> EXERCISE: Your task is to transcribe all of the records exactly and leave out the pictures.

> SUPPLIED INFORMATION:
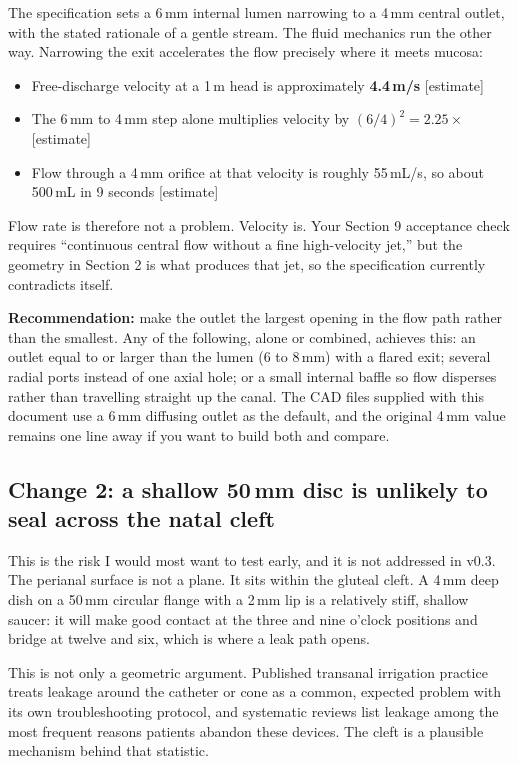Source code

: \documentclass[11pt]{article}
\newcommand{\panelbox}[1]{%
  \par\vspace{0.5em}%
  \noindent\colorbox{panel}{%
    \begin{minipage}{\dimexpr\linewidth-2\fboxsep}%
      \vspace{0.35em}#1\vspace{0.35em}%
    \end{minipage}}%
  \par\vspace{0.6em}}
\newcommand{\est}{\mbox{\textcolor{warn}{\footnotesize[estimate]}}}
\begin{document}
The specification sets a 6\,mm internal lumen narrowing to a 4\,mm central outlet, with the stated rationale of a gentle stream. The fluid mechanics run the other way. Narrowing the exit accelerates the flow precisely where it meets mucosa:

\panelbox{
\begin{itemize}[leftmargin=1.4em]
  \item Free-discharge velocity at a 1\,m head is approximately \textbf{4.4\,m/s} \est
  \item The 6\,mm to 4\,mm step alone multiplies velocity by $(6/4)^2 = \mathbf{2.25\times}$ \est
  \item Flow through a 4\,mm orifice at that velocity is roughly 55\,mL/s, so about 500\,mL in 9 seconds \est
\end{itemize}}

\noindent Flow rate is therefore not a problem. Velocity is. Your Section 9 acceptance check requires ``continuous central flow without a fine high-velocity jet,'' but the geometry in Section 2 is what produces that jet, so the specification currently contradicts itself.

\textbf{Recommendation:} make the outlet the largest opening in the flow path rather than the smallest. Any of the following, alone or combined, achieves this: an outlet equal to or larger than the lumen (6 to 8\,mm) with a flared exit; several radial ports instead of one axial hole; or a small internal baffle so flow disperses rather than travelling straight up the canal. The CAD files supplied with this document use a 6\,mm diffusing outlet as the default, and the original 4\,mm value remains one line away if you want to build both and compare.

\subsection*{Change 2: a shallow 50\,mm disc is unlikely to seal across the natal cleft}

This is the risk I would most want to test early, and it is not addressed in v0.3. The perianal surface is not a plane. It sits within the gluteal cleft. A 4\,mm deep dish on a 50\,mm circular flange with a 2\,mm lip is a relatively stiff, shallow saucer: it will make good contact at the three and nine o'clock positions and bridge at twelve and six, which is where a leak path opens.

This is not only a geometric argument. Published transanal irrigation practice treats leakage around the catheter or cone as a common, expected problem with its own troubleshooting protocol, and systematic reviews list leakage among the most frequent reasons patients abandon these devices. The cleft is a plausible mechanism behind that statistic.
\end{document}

> PROBLEM SOLUTION:
Source code

: \documentclass[11pt]{article}
\newcommand{\panelbox}[1]{%
  \par\vspace{0.5em}%
  \noindent\colorbox{panel}{%
    \begin{minipage}{\dimexpr\linewidth-2\fboxsep}%
      \vspace{0.35em}#1\vspace{0.35em}%
    \end{minipage}}%
  \par\vspace{0.6em}}
\newcommand{\est}{\mbox{\textcolor{warn}{\footnotesize[estimate]}}}
\begin{document}
The specification sets a 6\,mm internal lumen narrowing to a 4\,mm central outlet, with the stated rationale of a gentle stream. The fluid mechanics run the other way. Narrowing the exit accelerates the flow precisely where it meets mucosa:

\panelbox{
\begin{itemize}[leftmargin=1.4em]
  \item Free-discharge velocity at a 1\,m head is approximately \textbf{4.4\,m/s} \est
  \item The 6\,mm to 4\,mm step alone multiplies velocity by $(6/4)^2 = \mathbf{2.25\times}$ \est
  \item Flow through a 4\,mm orifice at that velocity is roughly 55\,mL/s, so about 500\,mL in 9 seconds \est
\end{itemize}}

\noindent Flow rate is therefore not a problem. Velocity is. Your Section 9 acceptance check requires ``continuous central flow without a fine high-velocity jet,'' but the geometry in Section 2 is what produces that jet, so the specification currently contradicts itself.

\textbf{Recommendation:} make the outlet the largest opening in the flow path rather than the smallest. Any of the following, alone or combined, achieves this: an outlet equal to or larger than the lumen (6 to 8\,mm) with a flared exit; several radial ports instead of one axial hole; or a small internal baffle so flow disperses rather than travelling straight up the canal. The CAD files supplied with this document use a 6\,mm diffusing outlet as the default, and the original 4\,mm value remains one line away if you want to build both and compare.

\subsection*{Change 2: a shallow 50\,mm disc is unlikely to seal across the natal cleft}

This is the risk I would most want to test early, and it is not addressed in v0.3. The perianal surface is not a plane. It sits within the gluteal cleft. A 4\,mm deep dish on a 50\,mm circular flange with a 2\,mm lip is a relatively stiff, shallow saucer: it will make good contact at the three and nine o'clock positions and bridge at twelve and six, which is where a leak path opens.

This is not only a geometric argument. Published transanal irrigation practice treats leakage around the catheter or cone as a common, expected problem with its own troubleshooting protocol, and systematic reviews list leakage among the most frequent reasons patients abandon these devices. The cleft is a plausible mechanism behind that statistic.
\end{document}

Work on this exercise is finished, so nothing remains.